In other words, they succeed in explaining a problem, helping the audience handle the problem, and then inviting them to engage in a discussion about the problem.
This, in turn, is a fantastic way to nurture long-term customer relationships and ensure that your company continues to meet the needs of your clients.
6. Long-Term Content Strategy Is An Effective Way To Approach Current Events
Do you think writing about trending news and industry events makes you a short-term content strategist? Think again.
Trending content-focused blogs are extremely important, and it’s a mistake to think of this as only a short-term strategy.
In fact, trending news can be critical to your long-term strategy, and can help you establish your website as the source for up-to-date and relevant industry news.
When you focus on using trending, to-the-minute news pieces as a way to enhance and strengthen your long-term content strategy, it’s easy to see how you can improve your brand presence and boost your business overall.
7. Long-Term Content Promotes Itself
Failing to promote your content is one of the most dangerous mistakes in the entire content marketing industry and, unfortunately, it’s one many marketers make.
While short-term content needs aggressive promotion to succeed, long-term content essentially promotes itself.

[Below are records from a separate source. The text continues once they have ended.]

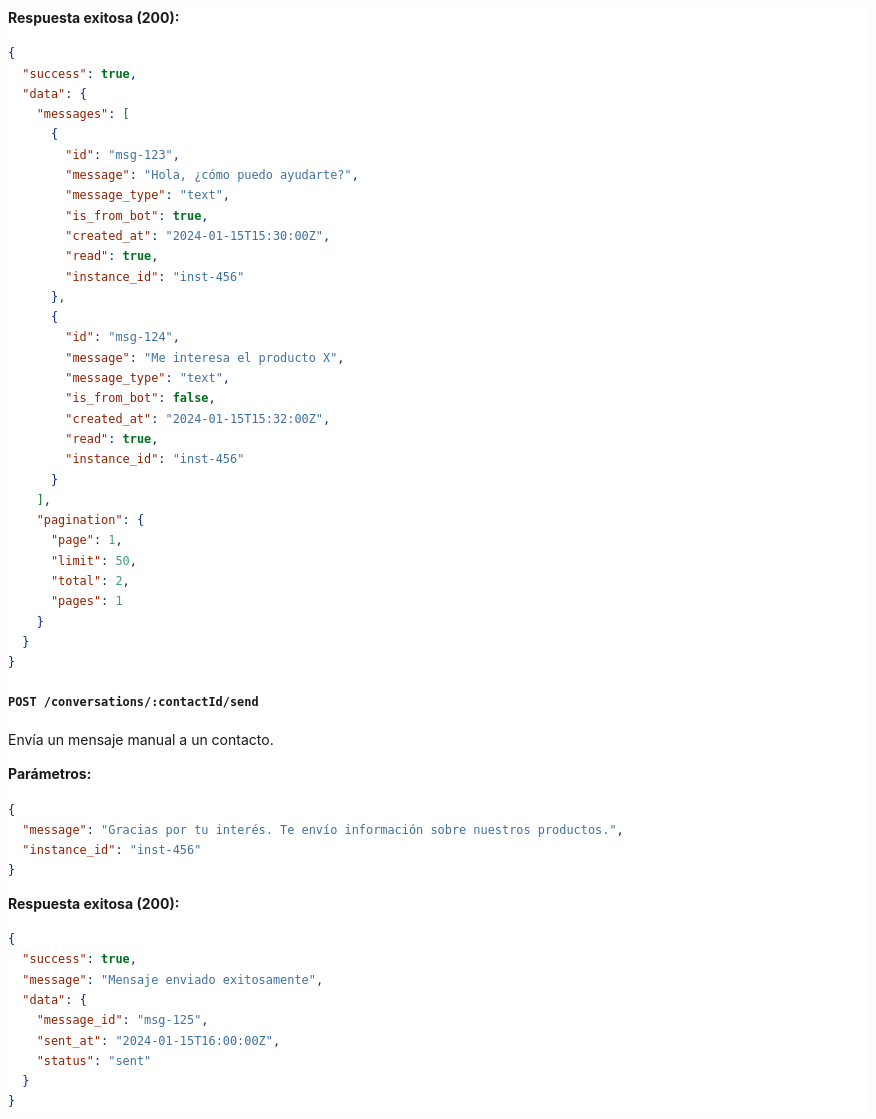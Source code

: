 **Respuesta exitosa (200):**
```json
{
  "success": true,
  "data": {
    "messages": [
      {
        "id": "msg-123",
        "message": "Hola, ¿cómo puedo ayudarte?",
        "message_type": "text",
        "is_from_bot": true,
        "created_at": "2024-01-15T15:30:00Z",
        "read": true,
        "instance_id": "inst-456"
      },
      {
        "id": "msg-124",
        "message": "Me interesa el producto X",
        "message_type": "text",
        "is_from_bot": false,
        "created_at": "2024-01-15T15:32:00Z",
        "read": true,
        "instance_id": "inst-456"
      }
    ],
    "pagination": {
      "page": 1,
      "limit": 50,
      "total": 2,
      "pages": 1
    }
  }
}
```

#### `POST /conversations/:contactId/send`
Envía un mensaje manual a un contacto.

**Parámetros:**
```json
{
  "message": "Gracias por tu interés. Te envío información sobre nuestros productos.",
  "instance_id": "inst-456"
}
```

**Respuesta exitosa (200):**
```json
{
  "success": true,
  "message": "Mensaje enviado exitosamente",
  "data": {
    "message_id": "msg-125",
    "sent_at": "2024-01-15T16:00:00Z",
    "status": "sent"
  }
}
```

When you create high-quality, in-depth, well-researched, long-term content and push it out to your followers, it’s easy to rank well for your chosen keyword.
Because long-term content is meant to garner clicks and shares over time, it’s a great way to build steady, long-term rankings that can boost your SERP placement and improve your standing over time.

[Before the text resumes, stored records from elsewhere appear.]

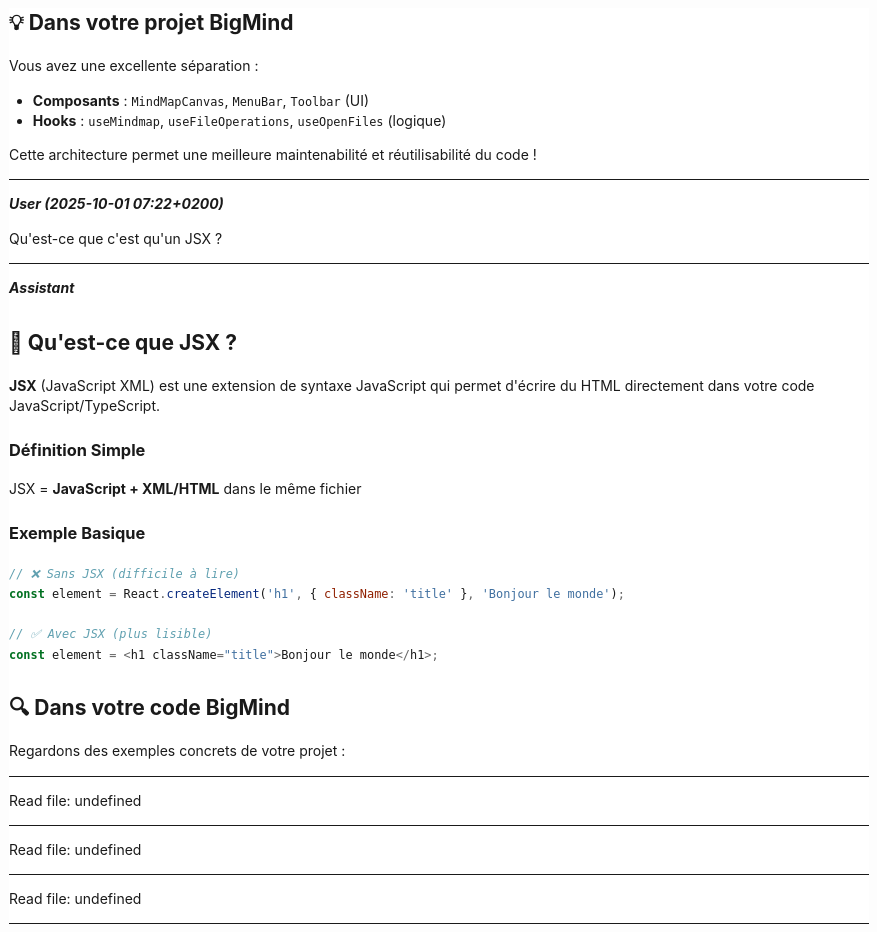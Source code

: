 ## 💡 **Dans votre projet BigMind**

Vous avez une excellente séparation :

- **Composants** : `MindMapCanvas`, `MenuBar`, `Toolbar` (UI)
- **Hooks** : `useMindmap`, `useFileOperations`, `useOpenFiles` (logique)

Cette architecture permet une meilleure maintenabilité et réutilisabilité du code !

---

_**User (2025-10-01 07:22+0200)**_

Qu'est-ce que c'est qu'un JSX ?

---

_**Assistant**_

## 🎨 **Qu'est-ce que JSX ?**

**JSX** (JavaScript XML) est une extension de syntaxe JavaScript qui permet d'écrire du HTML directement dans votre code JavaScript/TypeScript.

### **Définition Simple**

JSX = **JavaScript + XML/HTML** dans le même fichier

### **Exemple Basique**

```javascript
// ❌ Sans JSX (difficile à lire)
const element = React.createElement('h1', { className: 'title' }, 'Bonjour le monde');

// ✅ Avec JSX (plus lisible)
const element = <h1 className="title">Bonjour le monde</h1>;
```

## 🔍 **Dans votre code BigMind**

Regardons des exemples concrets de votre projet :

---

Read file: undefined

---

Read file: undefined

---

Read file: undefined

---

8. Long-Term Content Is Good Content
One of the differences between long-term content and short-term content comes down to priority and intention.

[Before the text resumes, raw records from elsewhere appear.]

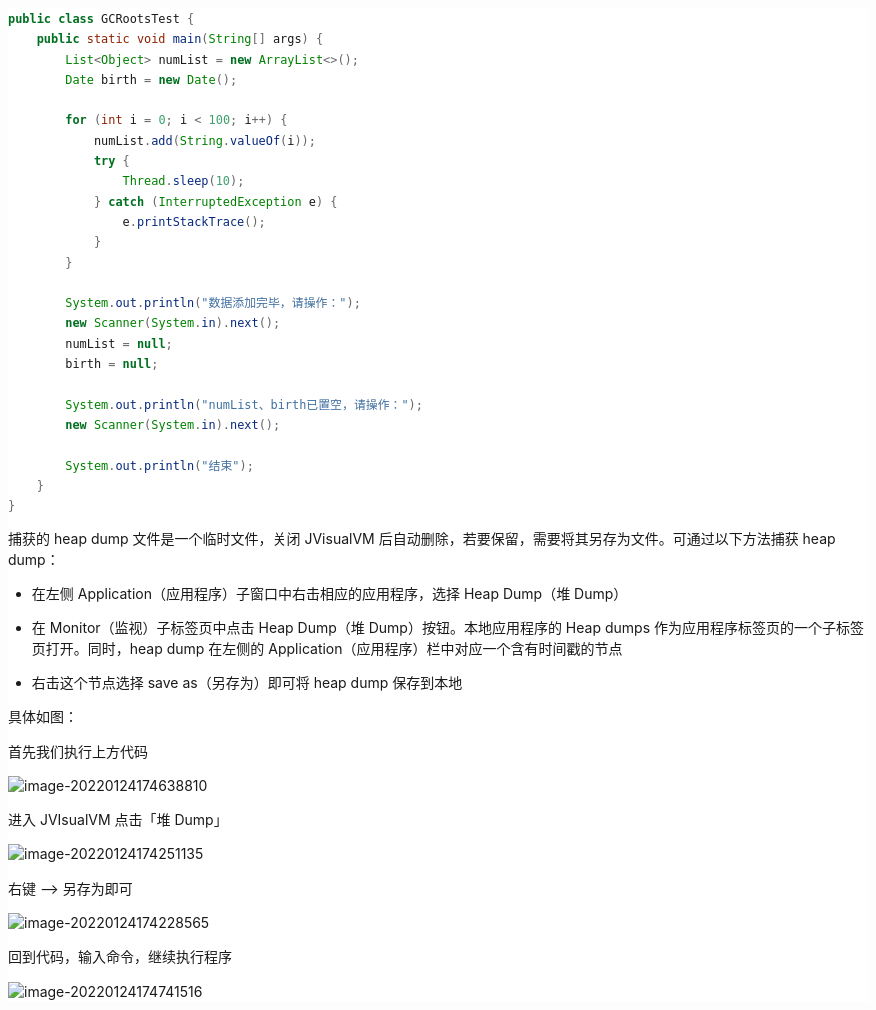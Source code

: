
 ```java
public class GCRootsTest {
    public static void main(String[] args) {
        List<Object> numList = new ArrayList<>();
        Date birth = new Date();

        for (int i = 0; i < 100; i++) {
            numList.add(String.valueOf(i));
            try {
                Thread.sleep(10);
            } catch (InterruptedException e) {
                e.printStackTrace();
            }
        }

        System.out.println("数据添加完毕，请操作：");
        new Scanner(System.in).next();
        numList = null;
        birth = null;

        System.out.println("numList、birth已置空，请操作：");
        new Scanner(System.in).next();

        System.out.println("结束");
    }
}
```

捕获的 heap dump 文件是一个临时文件，关闭 JVisualVM 后自动删除，若要保留，需要将其另存为文件。可通过以下方法捕获 heap dump：

- 在左侧 Application（应用程序）子窗口中右击相应的应用程序，选择 Heap Dump（堆 Dump）

- 在 Monitor（监视）子标签页中点击 Heap Dump（堆 Dump）按钮。本地应用程序的 Heap dumps 作为应用程序标签页的一个子标签页打开。同时，heap dump 在左侧的 Application（应用程序）栏中对应一个含有时间戳的节点

- 右击这个节点选择 save as（另存为）即可将 heap dump 保存到本地

具体如图：

首先我们执行上方代码

![image-20220124174638810](https://cdn.jsdelivr.net/gh/Kele-Bingtang/static/img/Java/20220124174639.png)

进入 JVIsualVM 点击「堆 Dump」

![image-20220124174251135](https://cdn.jsdelivr.net/gh/Kele-Bingtang/static/img/Java/20220124174251.png)

右键 –> 另存为即可

![image-20220124174228565](https://cdn.jsdelivr.net/gh/Kele-Bingtang/static/img/Java/20220124174253.png)

回到代码，输入命令，继续执行程序

![image-20220124174741516](https://cdn.jsdelivr.net/gh/Kele-Bingtang/static/img/Java/20220124174742.png)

As a general rule, people who commit to the pursuit and development of content for the long term are much more in love with content.
While all types of content are important, creating good long-term content requires a different mindset and series of priorities than creating short-term content.
Because of this, long-term content strategies often boast better content that caters more effectively to readers.
9. Long-Term Content Effectively Builds An Audience
When it comes to building an audience, you don’t want to aim for the largest audience possible. This will result in a massive but unengaged group of followers.
Instead, you want to build an audience of people who are genuinely interested in your concept and your content and will engage with it actively when it comes out.
This is one of the areas in which long-term content strategy is so powerful.
Fewer people have the attention span for long-term (or long-form) content today, and by making it a large part of your content strategy, you can build a better audience and earn more qualified leads.
10. Long-Term Content Is Best For SEO
In addition to optimizing content correctly, companies that want to use good SEO also need to ensure their content is high-quality, relevant, and useful to their readers.
While this can be difficult with a short-term content strategy, a long-term content strategy suits the goal quite nicely.
In addition to the fact that long-term content is written with the reader in mind, it’s easier to target a group of keywords with a long-term content strategy than it is a short-term content strategy.
Finally, every piece of content written in a long-term content strategy goes to boost and improve SEO, contributing to more online visibility and more clicks to your website.
The Case For Long-Form Content Strategy
Treating content as a sprint rather than a marathon may seem easier at the outset, but it’s really just a quick way to stall out with content that doesn’t move the needle.
Good, results-driving content takes thought, time, and effort. It takes commitment to a long-term strategy because, by nature, content doesn’t work in the short term.
Ultimately, the time and commitment you invest in your long-term goals and strategy will pay off with higher dividends and a higher ROI. And that adds up to time well spent.